Output only the entries, exactly as given, without the pictures.

* _RECORD SET_
________

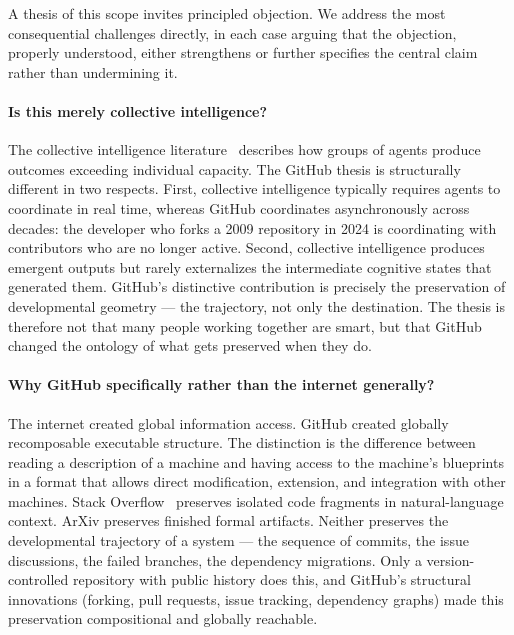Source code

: \documentclass[11pt]{article}
\begin{document}
A thesis of this scope invites principled objection. We address the most
consequential challenges directly, in each case arguing that the objection,
properly understood, either strengthens or further specifies the central claim
rather than undermining it.

\paragraph{Is this merely collective intelligence?}
The collective intelligence literature~\cite{holland1992} describes how groups
of agents produce outcomes exceeding individual capacity. The GitHub thesis
is structurally different in two respects. First, collective intelligence
typically requires agents to coordinate in real time, whereas GitHub
coordinates asynchronously across decades: the developer who forks a 2009
repository in 2024 is coordinating with contributors who are no longer active.
Second, collective intelligence produces emergent outputs but rarely externalizes
the intermediate cognitive states that generated them. GitHub's distinctive
contribution is precisely the preservation of developmental geometry ---
the trajectory, not only the destination. The thesis is therefore not that
many people working together are smart, but that GitHub changed the ontology
of what gets preserved when they do.

\paragraph{Why GitHub specifically rather than the internet generally?}
The internet created global information access. GitHub created globally
recomposable executable structure. The distinction is the difference between
reading a description of a machine and having access to the machine's
blueprints in a format that allows direct modification, extension, and
integration with other machines. Stack Overflow~\cite{raymond1999} preserves
isolated code fragments in natural-language context. ArXiv preserves finished
formal artifacts. Neither preserves the developmental trajectory of a system
--- the sequence of commits, the issue discussions, the failed branches, the
dependency migrations. Only a version-controlled repository with public history
does this, and GitHub's structural innovations (forking, pull requests, issue
tracking, dependency graphs) made this preservation compositional and globally
reachable.
\end{document}
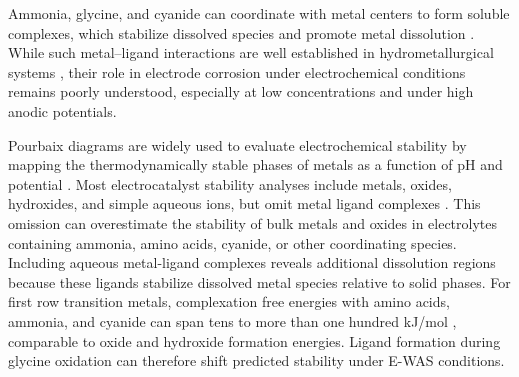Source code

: \documentclass[twoside,twocolumn,9pt]{article}
\begin{document}
Ammonia, glycine, and cyanide can coordinate with metal centers to form soluble complexes, which stabilize dissolved species and promote metal dissolution \cite{Meng1996PrinciplesReview,Wang2022AmmoniaSystem,Ma2021ALeaching,Li2025Glycine-mediatedStudy}. While such metal–ligand interactions are well established in hydrometallurgical systems \cite{Akcil2015PreciousReview,Azadi2021SustainableGlycine,Oraby2020GoldPermanganate,Sarvar2023ApplicationStructure,OConnor2018ElectrochemicalSolutions}, their role in electrode corrosion under electrochemical conditions remains poorly understood, especially at low concentrations and under high anodic potentials.

Pourbaix diagrams are widely used to evaluate electrochemical stability by mapping the thermodynamically stable phases of metals as a function of pH and potential \cite{Pourbaix1974AtlasSolutions,Huang2015ElectrochemicalCalculations,wang2024optimal}. Most electrocatalyst stability analyses include metals, oxides, hydroxides, and simple aqueous ions, but omit metal ligand complexes \cite{Persson2012PredictionStates,Patel2019EfficientCompounds}. This omission can overestimate the stability of bulk metals and oxides in electrolytes containing ammonia, amino acids, cyanide, or other coordinating species. Including aqueous metal-ligand complexes reveals additional dissolution regions because these ligands stabilize dissolved metal species relative to solid phases. For first row transition metals, complexation free energies with amino acids, ammonia, and cyanide can span tens to more than one hundred kJ/mol \cite{molecules27082407,Smith1989CriticalConstants,Harrington2005DeterminationIon,Bjerrum1957StabilitySubstances}, comparable to oxide and hydroxide formation energies. Ligand formation during glycine oxidation can therefore shift predicted stability under E-WAS conditions.
\end{document}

________

* _EXERCISE RESPONSE_
Source code

: \documentclass[11pt]{article}
\begin{document}
A thesis of this scope invites principled objection. We address the most
consequential challenges directly, in each case arguing that the objection,
properly understood, either strengthens or further specifies the central claim
rather than undermining it.

\paragraph{Is this merely collective intelligence?}
The collective intelligence literature~\cite{holland1992} describes how groups
of agents produce outcomes exceeding individual capacity. The GitHub thesis
is structurally different in two respects. First, collective intelligence
typically requires agents to coordinate in real time, whereas GitHub
coordinates asynchronously across decades: the developer who forks a 2009
repository in 2024 is coordinating with contributors who are no longer active.
Second, collective intelligence produces emergent outputs but rarely externalizes
the intermediate cognitive states that generated them. GitHub's distinctive
contribution is precisely the preservation of developmental geometry ---
the trajectory, not only the destination. The thesis is therefore not that
many people working together are smart, but that GitHub changed the ontology
of what gets preserved when they do.

\paragraph{Why GitHub specifically rather than the internet generally?}
The internet created global information access. GitHub created globally
recomposable executable structure. The distinction is the difference between
reading a description of a machine and having access to the machine's
blueprints in a format that allows direct modification, extension, and
integration with other machines. Stack Overflow~\cite{raymond1999} preserves
isolated code fragments in natural-language context. ArXiv preserves finished
formal artifacts. Neither preserves the developmental trajectory of a system
--- the sequence of commits, the issue discussions, the failed branches, the
dependency migrations. Only a version-controlled repository with public history
does this, and GitHub's structural innovations (forking, pull requests, issue
tracking, dependency graphs) made this preservation compositional and globally
reachable.
\end{document}
Source code

: \documentclass[twoside,twocolumn,9pt]{article}
\begin{document}
Ammonia, glycine, and cyanide can coordinate with metal centers to form soluble complexes, which stabilize dissolved species and promote metal dissolution \cite{Meng1996PrinciplesReview,Wang2022AmmoniaSystem,Ma2021ALeaching,Li2025Glycine-mediatedStudy}. While such metal–ligand interactions are well established in hydrometallurgical systems \cite{Akcil2015PreciousReview,Azadi2021SustainableGlycine,Oraby2020GoldPermanganate,Sarvar2023ApplicationStructure,OConnor2018ElectrochemicalSolutions}, their role in electrode corrosion under electrochemical conditions remains poorly understood, especially at low concentrations and under high anodic potentials.

Pourbaix diagrams are widely used to evaluate electrochemical stability by mapping the thermodynamically stable phases of metals as a function of pH and potential \cite{Pourbaix1974AtlasSolutions,Huang2015ElectrochemicalCalculations,wang2024optimal}. Most electrocatalyst stability analyses include metals, oxides, hydroxides, and simple aqueous ions, but omit metal ligand complexes \cite{Persson2012PredictionStates,Patel2019EfficientCompounds}. This omission can overestimate the stability of bulk metals and oxides in electrolytes containing ammonia, amino acids, cyanide, or other coordinating species. Including aqueous metal-ligand complexes reveals additional dissolution regions because these ligands stabilize dissolved metal species relative to solid phases. For first row transition metals, complexation free energies with amino acids, ammonia, and cyanide can span tens to more than one hundred kJ/mol \cite{molecules27082407,Smith1989CriticalConstants,Harrington2005DeterminationIon,Bjerrum1957StabilitySubstances}, comparable to oxide and hydroxide formation energies. Ligand formation during glycine oxidation can therefore shift predicted stability under E-WAS conditions.
\end{document}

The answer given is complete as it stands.